“L’horloge arrêtée à sept heures”
” Sur l’un des murs de ma chambre est accrochée une belle et très vieille horloge qui ne marche pas. Ses aiguilles, arrêtées depuis bien longtemps, marquent imperturbablement la même heure : sept heures précises.
La plupart du temps, l’horloge n’est qu’une inutile décoration sur un mur vide, blanc. Toutefois, il y a deux moments dans la journée, deux instants fugaces, où la vieille horloge, tel un phoenix, semble renaître de ses cendres.
Lorsque toutes les horloges de la ville, dans leur course folle, marquent sept heures, et que les coucous et les gongs des autres pendules répètent sept fois leur chant, la vieille horloge de ma chambre paraît reprendre vie. Deux fois par jour, matin et soir, l’horloge est en parfaite harmonie avec le reste de l’univers.
Si quelqu’un regardait l’horloge uniquement à ces moments-là, il dirait qu’elle marche parfaitement … Mais, toute de suite après, alors que les autres horloges se taisent et que leurs aiguilles poursuivent leur ronde monotone, ma vieille horloge perd la cadence et reste fidèle à cette heure qui un jour a interrompu sa course.
Et moi, j’aime cette horloge. Et plus je parle d’elle, plus je l’aime, car il me semble que je lui ressemble chaque jour davantage.
Je suis moi aussi arrêté dans un temps. Je me sens moi aussi cloué et immobile. Je suis moi aussi, en quelque sorte, un ornement inutile sur un mur vide. Mais je profite également d’instants fugaces où, mystérieusement, viens mon heure.
Dans ces moments, j’ai l’impression de vivre. Tout est clair et le monde devient merveilleux. Je peux créer, rêver, voler, dire et sentir plus de choses au cour de ces instants que tout le reste du temps. Ces conjonctions harmoniques se produisent et se répètent à maintes reprises, telle une séquence inexorable.

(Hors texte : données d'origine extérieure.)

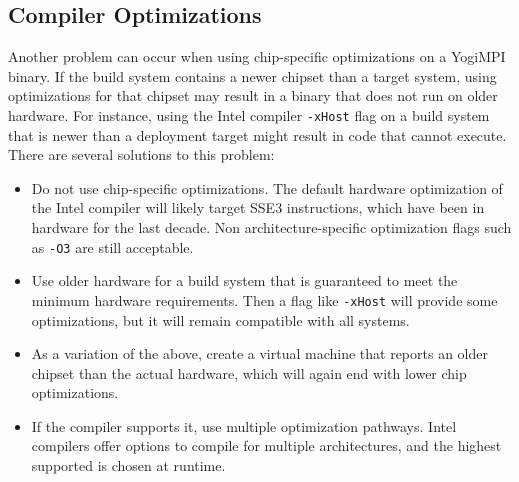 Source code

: \documentclass{article}
\begin{document}
\subsection{Compiler Optimizations}
Another problem can occur when using chip-specific optimizations on a YogiMPI binary.  If the build system contains a newer chipset than a target system, using optimizations for that chipset may result in a binary that does not run on older hardware.  For instance, using the Intel compiler \texttt{-xHost} flag on a build system that is newer than a deployment target might result in code that cannot execute. 
There are several solutions to this problem:
\begin{itemize}
\item Do not use chip-specific optimizations.  The default hardware optimization of the Intel compiler will likely target SSE3 instructions, which have been in hardware for the last decade. Non architecture-specific optimization flags such as \texttt{-O3} are still acceptable.
\item Use older hardware for a build system that is guaranteed to meet the minimum hardware requirements. Then a flag like \texttt{-xHost} will provide some optimizations, but it will remain compatible with all systems.
\item As a variation of the above, create a virtual machine that reports an older chipset than the actual hardware, which will again end with lower chip optimizations.
\item If the compiler supports it, use multiple optimization pathways. Intel compilers offer options to compile for multiple architectures, and the highest supported is chosen at runtime.
\end{itemize}
\end{document}
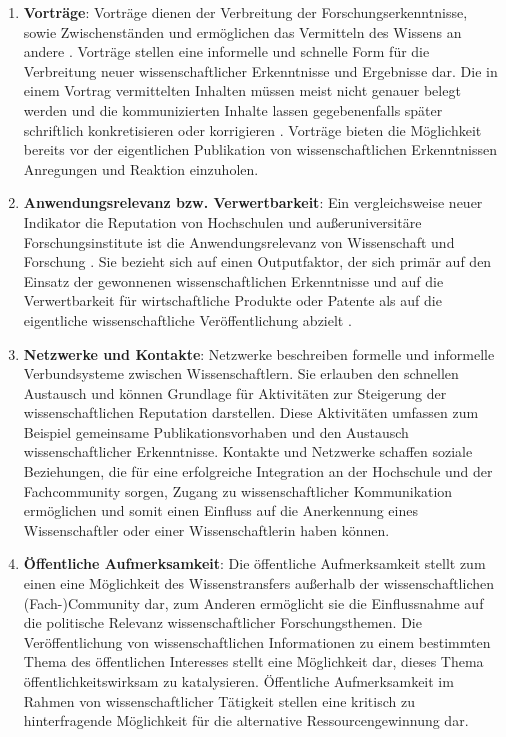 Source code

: \begin{enumerate}
\begin{end}
\begin{enumerate}
\item \textbf{Vorträge}: Vorträge dienen der Verbreitung der Forschungserkenntnisse, sowie Zwischenständen und ermöglichen das Vermitteln des Wissens an andere \cite{rassenhoevel_2010_performancemessung}. Vorträge stellen eine informelle und schnelle Form für die Verbreitung neuer wissenschaftlicher Erkenntnisse und Ergebnisse dar. Die in einem Vortrag vermittelten Inhalten müssen meist nicht genauer belegt werden und die kommunizierten Inhalte lassen gegebenenfalls später schriftlich konkretisieren oder korrigieren \cite{haberle_2002_jahrbuch}. Vorträge bieten die Möglichkeit bereits vor der eigentlichen Publikation von wissenschaftlichen Erkenntnissen Anregungen und Reaktion einzuholen.
\item\textbf{Anwendungsrelevanz bzw. Verwertbarkeit}: Ein vergleichsweise neuer Indikator die Reputation von Hochschulen und außeruniversitäre Forschungsinstitute ist die Anwendungsrelevanz von Wissenschaft und Forschung \cite{simon_2009_wissenschaft_governance}. Sie bezieht sich auf einen Outputfaktor, der sich primär auf den Einsatz der gewonnenen wissenschaftlichen Erkenntnisse und auf die Verwertbarkeit für wirtschaftliche Produkte oder Patente als auf die eigentliche wissenschaftliche Veröffentlichung abzielt \cite{suchen}.
\item \textbf{Netzwerke und Kontakte}: Netzwerke beschreiben formelle und informelle Verbundsysteme zwischen Wissenschaftlern. Sie erlauben den schnellen Austausch und können Grundlage für Aktivitäten zur Steigerung der wissenschaftlichen Reputation darstellen. Diese Aktivitäten umfassen zum Beispiel gemeinsame Publikationsvorhaben und den Austausch wissenschaftlicher Erkenntnisse. Kontakte und Netzwerke schaffen soziale Beziehungen, die für eine erfolgreiche Integration an der Hochschule und der Fachcommunity sorgen, Zugang zu wissenschaftlicher Kommunikation ermöglichen und somit einen Einfluss auf die Anerkennung eines Wissenschaftler oder einer Wissenschaftlerin haben können.
\item \textbf{Öffentliche Aufmerksamkeit}: Die öffentliche Aufmerksamkeit stellt zum einen eine Möglichkeit des Wissenstransfers außerhalb der wissenschaftlichen (Fach-)Community dar, zum Anderen ermöglicht sie die Einflussnahme auf die politische Relevanz wissenschaftlicher Forschungsthemen. Die Veröffentlichung von wissenschaftlichen Informationen zu einem bestimmten Thema des öffentlichen Interesses stellt eine Möglichkeit dar, dieses Thema öffentlichkeitswirksam zu katalysieren. Öffentliche Aufmerksamkeit im Rahmen von wissenschaftlicher Tätigkeit stellen eine kritisch zu hinterfragende Möglichkeit für die alternative Ressourcengewinnung dar. \cite{suche}

\end{enumerate}
\end{end}
\end{enumerate}
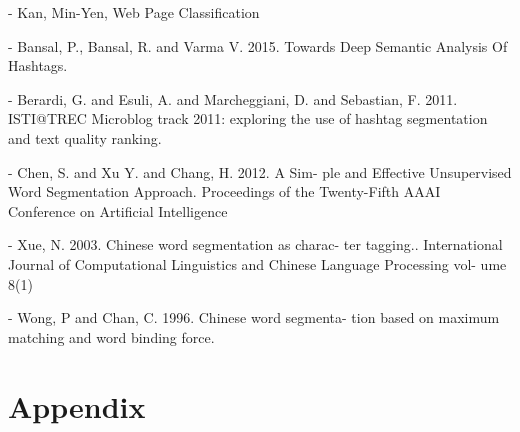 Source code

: \documentclass[12pt]{comjnl}
\begin{document}
- Kan, Min-Yen, Web Page Classification

- Bansal, P., Bansal, R. and Varma V. 2015. Towards
Deep Semantic Analysis Of Hashtags.

- Berardi, G. and Esuli, A. and Marcheggiani, D. and
Sebastian, F. 2011. ISTI@TREC Microblog track
2011: exploring the use of hashtag segmentation
and text quality ranking.

- Chen, S. and Xu Y. and Chang, H. 2012. A Sim-
ple and Effective Unsupervised Word Segmentation
Approach. Proceedings of the Twenty-Fifth AAAI
Conference on Artificial Intelligence

- Xue, N. 2003. Chinese word segmentation as charac-
ter tagging.. International Journal of Computational
Linguistics and Chinese Language Processing vol-
ume 8(1)

- Wong, P and Chan, C. 1996. Chinese word segmenta-
tion based on maximum matching and word binding
force.
\nocite{*}




\section{Appendix}
\end{document}
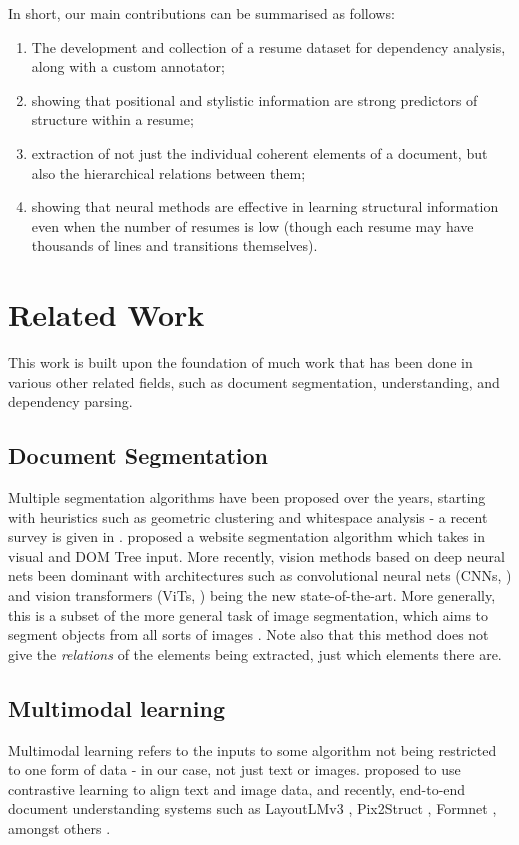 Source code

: \documentclass[11pt]{article}
\begin{document}
In short, our main contributions can be summarised as follows:
\begin{enumerate}
	\item The development and collection of a resume dataset for dependency analysis, along with a custom annotator;
	\item showing that positional and stylistic information are strong predictors of structure within a resume;
	\item extraction of not just the individual coherent elements of a document, but also the hierarchical relations between them;
	\item showing that neural methods are effective in learning structural information even when the number of resumes is low (though each resume may have thousands of lines and transitions themselves).
\end{enumerate}
\section{Related Work}

This work is built upon the foundation of much work that has been done in various other related fields, such as document segmentation, understanding, and dependency parsing. 

\subsection{Document Segmentation}
	Multiple segmentation algorithms have been proposed over the years, starting with heuristics such as geometric clustering and whitespace analysis - a recent survey is given in \citet{binmakhashen2019document}. \citet{cai2003vips} proposed a website segmentation algorithm which takes in visual and DOM Tree input. More recently, vision methods based on deep neural nets been dominant with architectures such as convolutional neural nets (CNNs, \citet{li2021survey, xu2021page}) and vision transformers (ViTs, \citet{han2022survey}) being the new state-of-the-art. More generally, this is a subset of the more general task of image segmentation, which aims to segment objects from all sorts of images \citep{kirillov2023segment}. Note also that this method does not give the \emph{relations} of the elements being extracted, just which elements there are.
\subsection{Multimodal learning}
	Multimodal learning refers to the inputs to some algorithm not being restricted to one form of data - in our case, not just text or images. \citet{radford2021learning} proposed to use contrastive learning to align text and image data, and recently, end-to-end document understanding systems such as LayoutLMv3 \citep{huang2022layoutlmv3}, Pix2Struct \citep{lee2022pix2struct}, Formnet \citep{lee2022formnet}, amongst others \citep{kim2022ocr, davis2023end}.
\end{document}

La première fois que je l’ai ressenti, j’ai essayé de m’accrocher à cet instant, croyant que je pourrais le faire durer toujours. Mais il n’en fut rien. Comme mon amie l’horloge, à moi aussi m’échappe le temps des autres.
… Passé ces moments, les horloges qui habitent les autres hommes continuent leur ronde, et je retourne à la mort statique de mon train-train, à mon travail, à mes conversations de café, à cette ennuyeuse déambulation que j’ai pris l’habitude d’appeler vie.
Mais je sais que la vie est autre chose.
Je sais que la vie, la vraie vie, est la somme de ces instants qui, bien que fugaces, nous permettent de percevoir notre syntonie avec l’univers.
Presque tout le monde – pauvre monde – croit vivre.
Il n’y a que des instants de plénitudes ; ceux qui ne le savent pas, et s’obstinent à vouloir vivre pour toujours, seront condamnés au monde de la grisaille et à la déambulation répétitive du quotidien.
C’est pourquoi je t’aime, vieille horloge. Parce que nous sommes pareils, toi et moi.”